# Inequality $(1+x^k)^{k+1}\geq (1+x^{k+1})^k$

Let $k$ be a positive integer and $x$ a positive real number. Prove that $(1+x^k)^{k+1}\geq (1+x^{k+1})^k$.

This looks similar to Bernoulli's inequality. If we write $X=x^k$, the inequality is equivalent to $(1+X)^{\frac{k+1}{k}}\geq 1+X^{\frac{k+1}{k}}$, but this is not exactly in the form where we can apply Bernoulli.

• What assumptions of the real numbers are we allowing? Because certain assumptions make this trivially easy. – Don Thousand Aug 8 '18 at 21:29
• \begin{align*}(1+x^k)^{k+1} & = (1+x^k)^k(1+x^k) \\ & = (1+x^k)^k + x^k(1+x^k)^k \\ & = (1+x^k)^k + (x+x^{k+1})^k\end{align*} Not sure if this helps, but it may. – InterstellarProbe Aug 8 '18 at 21:29
• It all depends on the assumptions of the properties of the real numbers that he's allowed to assume. This could either be really easy or really hard. – Don Thousand Aug 8 '18 at 21:30
• It looks like a modified triangle inequality... – InterstellarProbe Aug 8 '18 at 21:31

## 4 Answers

Let $f(X) = (1+X)^{r} - 1 - X^{r}$ for $r> 1$. Then $f(0)=0$ and $$f'(X) = r\left((1+X)^{r-1}-X^{r-1}\right)\geq 0$$ since $X\mapsto X^{r-1}$ is an increasing function. Hence $f$ is also increasing and we get $f(X)\geq f(0)=0$ for $X\geq 0$. Now set $r = (k+1)/k$.

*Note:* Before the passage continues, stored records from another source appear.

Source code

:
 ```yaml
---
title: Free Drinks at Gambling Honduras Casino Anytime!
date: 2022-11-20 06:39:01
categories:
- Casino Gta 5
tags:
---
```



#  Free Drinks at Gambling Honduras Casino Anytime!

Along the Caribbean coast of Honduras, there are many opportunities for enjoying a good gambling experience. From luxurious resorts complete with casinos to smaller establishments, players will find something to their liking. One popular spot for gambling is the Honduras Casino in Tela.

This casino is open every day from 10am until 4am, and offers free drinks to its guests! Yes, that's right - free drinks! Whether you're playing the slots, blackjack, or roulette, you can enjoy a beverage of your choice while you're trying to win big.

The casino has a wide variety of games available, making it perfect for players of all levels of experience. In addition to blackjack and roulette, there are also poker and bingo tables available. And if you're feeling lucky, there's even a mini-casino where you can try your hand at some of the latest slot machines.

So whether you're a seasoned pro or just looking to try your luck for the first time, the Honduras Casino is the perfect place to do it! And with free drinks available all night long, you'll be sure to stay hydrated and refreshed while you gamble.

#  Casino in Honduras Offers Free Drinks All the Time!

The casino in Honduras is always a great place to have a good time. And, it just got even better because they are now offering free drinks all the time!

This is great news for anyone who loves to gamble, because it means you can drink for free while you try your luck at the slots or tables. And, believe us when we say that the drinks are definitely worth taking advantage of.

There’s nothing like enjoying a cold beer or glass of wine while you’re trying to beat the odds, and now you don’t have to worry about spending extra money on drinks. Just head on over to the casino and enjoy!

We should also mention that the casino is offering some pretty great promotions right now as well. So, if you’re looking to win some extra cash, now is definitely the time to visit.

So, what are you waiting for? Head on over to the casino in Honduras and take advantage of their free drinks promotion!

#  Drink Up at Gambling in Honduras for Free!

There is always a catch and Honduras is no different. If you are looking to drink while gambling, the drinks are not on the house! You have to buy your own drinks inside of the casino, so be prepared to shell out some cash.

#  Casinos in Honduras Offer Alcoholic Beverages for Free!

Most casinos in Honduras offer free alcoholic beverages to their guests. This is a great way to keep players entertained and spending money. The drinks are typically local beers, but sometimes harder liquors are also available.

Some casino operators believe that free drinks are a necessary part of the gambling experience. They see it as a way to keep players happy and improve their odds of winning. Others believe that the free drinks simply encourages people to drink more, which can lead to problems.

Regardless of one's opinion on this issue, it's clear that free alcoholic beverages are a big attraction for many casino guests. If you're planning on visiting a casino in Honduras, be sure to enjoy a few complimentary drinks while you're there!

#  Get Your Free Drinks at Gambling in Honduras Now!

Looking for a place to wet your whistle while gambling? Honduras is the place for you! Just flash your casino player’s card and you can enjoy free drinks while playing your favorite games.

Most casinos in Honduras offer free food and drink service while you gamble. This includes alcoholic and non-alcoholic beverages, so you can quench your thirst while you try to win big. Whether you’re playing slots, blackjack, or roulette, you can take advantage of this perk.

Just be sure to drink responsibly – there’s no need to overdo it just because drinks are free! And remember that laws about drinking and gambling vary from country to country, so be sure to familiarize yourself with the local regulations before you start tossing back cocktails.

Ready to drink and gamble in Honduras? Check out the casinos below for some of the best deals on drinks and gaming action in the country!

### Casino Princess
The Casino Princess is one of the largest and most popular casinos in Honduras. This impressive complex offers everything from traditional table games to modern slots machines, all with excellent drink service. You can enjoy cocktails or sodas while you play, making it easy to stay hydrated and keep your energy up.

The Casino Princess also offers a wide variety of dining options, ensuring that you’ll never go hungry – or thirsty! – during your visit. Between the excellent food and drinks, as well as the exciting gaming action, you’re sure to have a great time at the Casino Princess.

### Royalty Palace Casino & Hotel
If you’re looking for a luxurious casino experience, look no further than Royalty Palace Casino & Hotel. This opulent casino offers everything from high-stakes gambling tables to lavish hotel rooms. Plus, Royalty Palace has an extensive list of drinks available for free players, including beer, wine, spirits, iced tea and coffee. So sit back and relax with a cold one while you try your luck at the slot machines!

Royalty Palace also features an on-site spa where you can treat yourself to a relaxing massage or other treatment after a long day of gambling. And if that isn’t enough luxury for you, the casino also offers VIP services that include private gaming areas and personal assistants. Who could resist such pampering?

Let $f(x)=x^{\alpha}$, where $\alpha>1$.

Thus, $f$ is a convex function and since for positives $a$ and $b$ such that $a\geq b$ we have $$(a+b,0)\succ (a,b),$$ by Karamata we obtain: $$f(a+b)+f(0)\geq f(a)+f(b)$$ or $$(a+b)^{\alpha}\geq a^{\alpha}+b^{\alpha}$$ and since the last inequality is symmetric, it's true for all positives $a$ and $b$.

Id est, for $a=1$, $b=x^{k}$ and $\alpha=\frac{k+1}{k}$ we got your inequality.

Case 1. $x\le 1$.

Then $x^k\ge x^{k+1}$ and therefore $$(1+x^k)^{k+1} = (1+x^k)(1+x^k)^k \ge (1+x^k)^k \ge (1+x^{k+1})^k.$$

Case 2. $x>1$.

We divide the inequality by $x^{k(k+1)}$ and get the following equivalent form $$\left(1+\left(\frac 1x \right)^k\right)^{k+1} \ge \left(1+\left(\frac 1x \right)^{k+1}\right)^k.$$ This is just Case 1. for the number $\dfrac 1x$.

For $r\geq 1$, we have by Minkowski's Inequality that $$X+1=\big(X^r+0^r\big)^{\frac{1}{r}}+\big(0^r+1^r\big)^{\frac1r}\geq \left((X+0)^r+(0+1)^r\right)^{\frac{1}{r}}=\left(1+X^r\right)^{\frac{1}{r}}\text{ for all }X\geq0\,.$$ This shows that $$(1+X)^r\geq 1+X^r\,.$$ Note that the inequality becomes an equality iff $r=1$ or $X=0$. Now, for $k,l\in\mathbb{R}_{>0}$ with $k\leq l$, we then see that, with $X:=x^k$ and $r:=\frac{l}{k}$, we have $$\left(1+x^k\right)^{\frac{l}{k}}\geq 1+x^l\,,\text{ or }\left(1+x^k\right)^l\geq\left(1+x^l\right)^k\,,$$ for all $x>0$. The equality case is when $x=0$ and when $k=l$. This problem is a particular case where $l=k+1$. Furthermore, we conclude that the function $f:\mathbb{R}_{\geq0}\times\mathbb{R}_{>0}\to\mathbb{R}$ defined by $$f(x,k):=\left(1+x^k\right)^{\frac1k}\text{ for all }x\geq0\text{ and }k>0$$ is a nondecreasing function in $k$, and it is strictly increasing with respect to $k$ for $x>0$.